Re: [Gimp-user] How to make transparency gradiate?



On 05/05/2013 03:56 AM, Richard Gitschlag wrote:


Date: Sat, 4 May 2013 22:04:41 +0200
From: ofnuts laposte net
To: gimp-user-list gnome org
Subject: Re: [Gimp-user] How to make transparency gradiate?

On 05/04/2013 03:54 PM, Richard Gitschlag wrote:


You can also achieve the same result using paint tools.

1 - Eyedrop the background color.
2 - Switch to the Paintbrush and the "color erase" blending mode.  Color erase is also a color-to-alpha transition.
3 - Start painting the background.

Hmm... this begs the question: what is the difference between "Colors/Color-to-alpha" and the bucket-fill tool in color-erase mode?

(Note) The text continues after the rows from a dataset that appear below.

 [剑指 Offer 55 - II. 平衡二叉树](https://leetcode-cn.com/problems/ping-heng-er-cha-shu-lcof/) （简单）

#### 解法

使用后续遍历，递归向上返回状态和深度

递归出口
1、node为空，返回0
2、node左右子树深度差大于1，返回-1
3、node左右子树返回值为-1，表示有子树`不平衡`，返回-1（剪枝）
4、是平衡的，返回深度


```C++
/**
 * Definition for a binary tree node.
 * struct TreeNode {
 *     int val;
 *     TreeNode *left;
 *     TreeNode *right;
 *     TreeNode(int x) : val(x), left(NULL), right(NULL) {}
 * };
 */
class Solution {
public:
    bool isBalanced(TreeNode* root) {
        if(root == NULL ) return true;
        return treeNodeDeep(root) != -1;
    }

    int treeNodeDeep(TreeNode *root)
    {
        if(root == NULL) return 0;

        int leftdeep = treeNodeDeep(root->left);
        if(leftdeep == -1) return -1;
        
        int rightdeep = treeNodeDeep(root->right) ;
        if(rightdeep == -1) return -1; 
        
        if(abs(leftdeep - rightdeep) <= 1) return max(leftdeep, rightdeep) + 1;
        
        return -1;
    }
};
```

_______________________________________________


For starters, Color to Alpha is a plugin, color erase is part of the program core.

Color erase can be used "on the fly" with any drawing tool, and it can benefit from all the tool's options (such as brush hardness and mouse/tablet dynamics).  Combine it with the "Behind" blending mode (its exact opposite) it's almost like having a different Eraser tool.

To cite some of my personal experience, when I create a traditional color pencil drawing, I typically want to clean up the background paper.  Not the paper grain (it mostly washes out anyway and is not an issue), but things like stray pencil flecks and so on.  I also wanted to be able to digitally tint the background (say, by gradient), so I needed to erase the background.  The problem is you can't use the eraser to do this - you have a flat layer with RGB values gradiating from color RGB to white background so you can't just erase out the alpha channel (leaving the RGB values otherwise unchanged); you need a Color to Alpha transition.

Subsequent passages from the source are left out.